▶ _WHAT TO PRODUCE_
In your copy, the records appear word for word and the pictures do not appear at all.

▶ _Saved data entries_
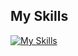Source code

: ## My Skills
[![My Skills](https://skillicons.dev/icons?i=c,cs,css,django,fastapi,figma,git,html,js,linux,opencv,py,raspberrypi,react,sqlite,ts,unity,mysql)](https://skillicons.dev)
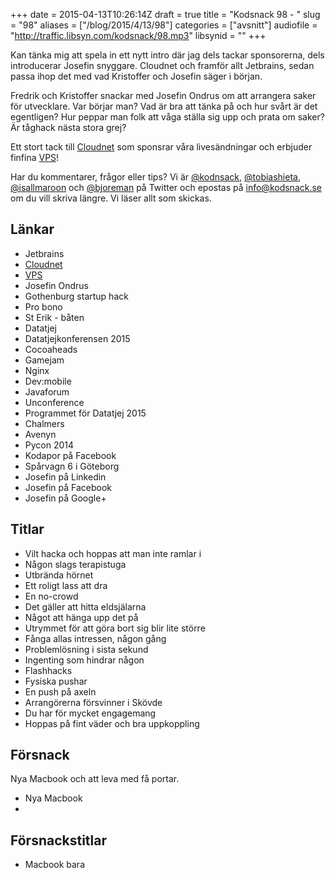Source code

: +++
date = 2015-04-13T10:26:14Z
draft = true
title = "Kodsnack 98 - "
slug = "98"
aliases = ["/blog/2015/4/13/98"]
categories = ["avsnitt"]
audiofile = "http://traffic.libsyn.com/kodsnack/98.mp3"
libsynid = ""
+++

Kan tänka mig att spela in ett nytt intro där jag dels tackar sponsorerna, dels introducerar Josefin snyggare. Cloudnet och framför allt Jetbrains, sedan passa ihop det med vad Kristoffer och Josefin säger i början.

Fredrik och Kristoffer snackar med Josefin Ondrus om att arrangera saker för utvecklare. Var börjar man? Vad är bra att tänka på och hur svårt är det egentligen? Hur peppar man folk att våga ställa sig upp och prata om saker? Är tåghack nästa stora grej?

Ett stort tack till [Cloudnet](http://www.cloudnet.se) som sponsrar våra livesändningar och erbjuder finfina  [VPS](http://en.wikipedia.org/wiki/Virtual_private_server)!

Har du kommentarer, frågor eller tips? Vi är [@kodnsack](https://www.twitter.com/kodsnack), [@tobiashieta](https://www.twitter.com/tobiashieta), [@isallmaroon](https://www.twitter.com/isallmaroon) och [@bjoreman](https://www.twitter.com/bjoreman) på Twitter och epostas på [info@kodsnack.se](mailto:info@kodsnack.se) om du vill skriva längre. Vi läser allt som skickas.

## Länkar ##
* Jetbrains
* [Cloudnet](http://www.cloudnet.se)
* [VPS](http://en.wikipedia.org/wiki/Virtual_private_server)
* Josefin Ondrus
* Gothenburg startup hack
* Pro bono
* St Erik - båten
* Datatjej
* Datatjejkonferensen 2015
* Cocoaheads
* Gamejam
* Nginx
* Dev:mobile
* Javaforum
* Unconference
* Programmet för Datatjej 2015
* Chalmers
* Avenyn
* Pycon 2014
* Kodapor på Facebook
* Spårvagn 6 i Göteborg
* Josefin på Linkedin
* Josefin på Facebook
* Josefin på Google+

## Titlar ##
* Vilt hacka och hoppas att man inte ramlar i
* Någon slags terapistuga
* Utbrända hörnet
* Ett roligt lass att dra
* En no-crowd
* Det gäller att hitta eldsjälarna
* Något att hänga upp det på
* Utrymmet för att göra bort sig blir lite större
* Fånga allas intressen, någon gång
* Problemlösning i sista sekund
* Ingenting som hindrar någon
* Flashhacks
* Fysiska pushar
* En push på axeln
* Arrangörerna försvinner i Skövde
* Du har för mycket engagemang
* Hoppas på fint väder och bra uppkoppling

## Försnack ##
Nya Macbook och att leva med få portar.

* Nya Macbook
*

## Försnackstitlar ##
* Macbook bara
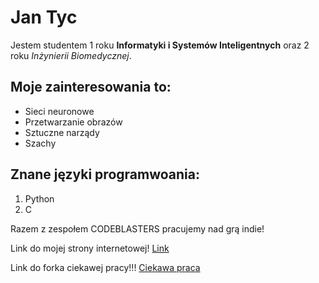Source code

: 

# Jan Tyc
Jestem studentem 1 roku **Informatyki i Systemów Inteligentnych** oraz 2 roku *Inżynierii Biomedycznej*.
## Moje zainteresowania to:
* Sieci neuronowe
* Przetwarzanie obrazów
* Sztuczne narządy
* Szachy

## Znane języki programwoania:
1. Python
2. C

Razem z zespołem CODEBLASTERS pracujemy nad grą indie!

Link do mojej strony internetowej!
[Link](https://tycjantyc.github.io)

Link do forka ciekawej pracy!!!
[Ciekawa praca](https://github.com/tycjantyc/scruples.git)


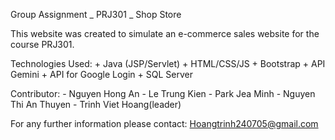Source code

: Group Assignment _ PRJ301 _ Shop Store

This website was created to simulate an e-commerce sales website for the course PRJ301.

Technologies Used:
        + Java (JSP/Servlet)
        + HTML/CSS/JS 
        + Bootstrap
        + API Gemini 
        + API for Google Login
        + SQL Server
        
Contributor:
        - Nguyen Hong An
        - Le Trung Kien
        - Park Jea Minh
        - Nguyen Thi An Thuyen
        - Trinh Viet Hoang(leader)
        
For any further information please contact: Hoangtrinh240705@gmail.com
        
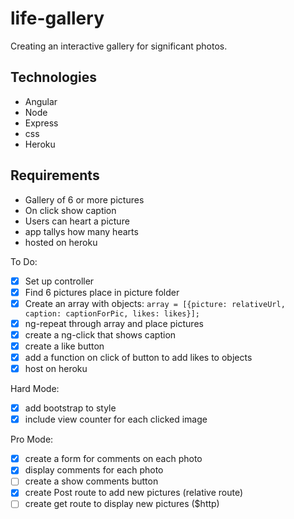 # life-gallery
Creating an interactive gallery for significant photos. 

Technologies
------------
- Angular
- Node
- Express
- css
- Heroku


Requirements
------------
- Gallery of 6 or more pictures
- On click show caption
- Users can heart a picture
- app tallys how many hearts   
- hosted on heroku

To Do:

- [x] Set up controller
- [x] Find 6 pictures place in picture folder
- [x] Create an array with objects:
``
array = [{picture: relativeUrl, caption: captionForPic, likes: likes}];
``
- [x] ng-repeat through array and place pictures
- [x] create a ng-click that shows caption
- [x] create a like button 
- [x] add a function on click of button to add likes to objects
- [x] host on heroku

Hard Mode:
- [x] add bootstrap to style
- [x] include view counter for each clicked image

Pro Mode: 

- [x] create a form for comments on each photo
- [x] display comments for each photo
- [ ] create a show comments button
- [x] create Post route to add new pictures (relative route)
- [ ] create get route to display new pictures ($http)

▶ _TASK ANSWER_
Source code

: ## My Skills
[![My Skills](https://skillicons.dev/icons?i=c,cs,css,django,fastapi,figma,git,html,js,linux,opencv,py,raspberrypi,react,sqlite,ts,unity,mysql)](https://skillicons.dev)
Source code

: +++
date = 2015-04-13T10:26:14Z
draft = true
title = "Kodsnack 98 - "
slug = "98"
aliases = ["/blog/2015/4/13/98"]
categories = ["avsnitt"]
audiofile = "http://traffic.libsyn.com/kodsnack/98.mp3"
libsynid = ""
+++

Kan tänka mig att spela in ett nytt intro där jag dels tackar sponsorerna, dels introducerar Josefin snyggare. Cloudnet och framför allt Jetbrains, sedan passa ihop det med vad Kristoffer och Josefin säger i början.

Fredrik och Kristoffer snackar med Josefin Ondrus om att arrangera saker för utvecklare. Var börjar man? Vad är bra att tänka på och hur svårt är det egentligen? Hur peppar man folk att våga ställa sig upp och prata om saker? Är tåghack nästa stora grej?

Ett stort tack till [Cloudnet](http://www.cloudnet.se) som sponsrar våra livesändningar och erbjuder finfina  [VPS](http://en.wikipedia.org/wiki/Virtual_private_server)!

Har du kommentarer, frågor eller tips? Vi är [@kodnsack](https://www.twitter.com/kodsnack), [@tobiashieta](https://www.twitter.com/tobiashieta), [@isallmaroon](https://www.twitter.com/isallmaroon) och [@bjoreman](https://www.twitter.com/bjoreman) på Twitter och epostas på [info@kodsnack.se](mailto:info@kodsnack.se) om du vill skriva längre. Vi läser allt som skickas.

## Länkar ##
* Jetbrains
* [Cloudnet](http://www.cloudnet.se)
* [VPS](http://en.wikipedia.org/wiki/Virtual_private_server)
* Josefin Ondrus
* Gothenburg startup hack
* Pro bono
* St Erik - båten
* Datatjej
* Datatjejkonferensen 2015
* Cocoaheads
* Gamejam
* Nginx
* Dev:mobile
* Javaforum
* Unconference
* Programmet för Datatjej 2015
* Chalmers
* Avenyn
* Pycon 2014
* Kodapor på Facebook
* Spårvagn 6 i Göteborg
* Josefin på Linkedin
* Josefin på Facebook
* Josefin på Google+

## Titlar ##
* Vilt hacka och hoppas att man inte ramlar i
* Någon slags terapistuga
* Utbrända hörnet
* Ett roligt lass att dra
* En no-crowd
* Det gäller att hitta eldsjälarna
* Något att hänga upp det på
* Utrymmet för att göra bort sig blir lite större
* Fånga allas intressen, någon gång
* Problemlösning i sista sekund
* Ingenting som hindrar någon
* Flashhacks
* Fysiska pushar
* En push på axeln
* Arrangörerna försvinner i Skövde
* Du har för mycket engagemang
* Hoppas på fint väder och bra uppkoppling

## Försnack ##
Nya Macbook och att leva med få portar.

* Nya Macbook
*

## Försnackstitlar ##
* Macbook bara
Source code

: 

# Jan Tyc
Jestem studentem 1 roku **Informatyki i Systemów Inteligentnych** oraz 2 roku *Inżynierii Biomedycznej*.
## Moje zainteresowania to:
* Sieci neuronowe
* Przetwarzanie obrazów
* Sztuczne narządy
* Szachy

## Znane języki programwoania:
1. Python
2. C

Razem z zespołem CODEBLASTERS pracujemy nad grą indie!

Link do mojej strony internetowej!
[Link](https://tycjantyc.github.io)

Link do forka ciekawej pracy!!!
[Ciekawa praca](https://github.com/tycjantyc/scruples.git)


Source code

: Group Assignment _ PRJ301 _ Shop Store

This website was created to simulate an e-commerce sales website for the course PRJ301.

Technologies Used:
        + Java (JSP/Servlet)
        + HTML/CSS/JS 
        + Bootstrap
        + API Gemini 
        + API for Google Login
        + SQL Server
        
Contributor:
        - Nguyen Hong An
        - Le Trung Kien
        - Park Jea Minh
        - Nguyen Thi An Thuyen
        - Trinh Viet Hoang(leader)
        
For any further information please contact: Hoangtrinh240705@gmail.com
        
 # life-gallery
Creating an interactive gallery for significant photos. 

Technologies
------------
- Angular
- Node
- Express
- css
- Heroku


Requirements
------------
- Gallery of 6 or more pictures
- On click show caption
- Users can heart a picture
- app tallys how many hearts   
- hosted on heroku

To Do:

- [x] Set up controller
- [x] Find 6 pictures place in picture folder
- [x] Create an array with objects:
``
array = [{picture: relativeUrl, caption: captionForPic, likes: likes}];
``
- [x] ng-repeat through array and place pictures
- [x] create a ng-click that shows caption
- [x] create a like button 
- [x] add a function on click of button to add likes to objects
- [x] host on heroku

Hard Mode:
- [x] add bootstrap to style
- [x] include view counter for each clicked image

Pro Mode: 

- [x] create a form for comments on each photo
- [x] display comments for each photo
- [ ] create a show comments button
- [x] create Post route to add new pictures (relative route)
- [ ] create get route to display new pictures ($http)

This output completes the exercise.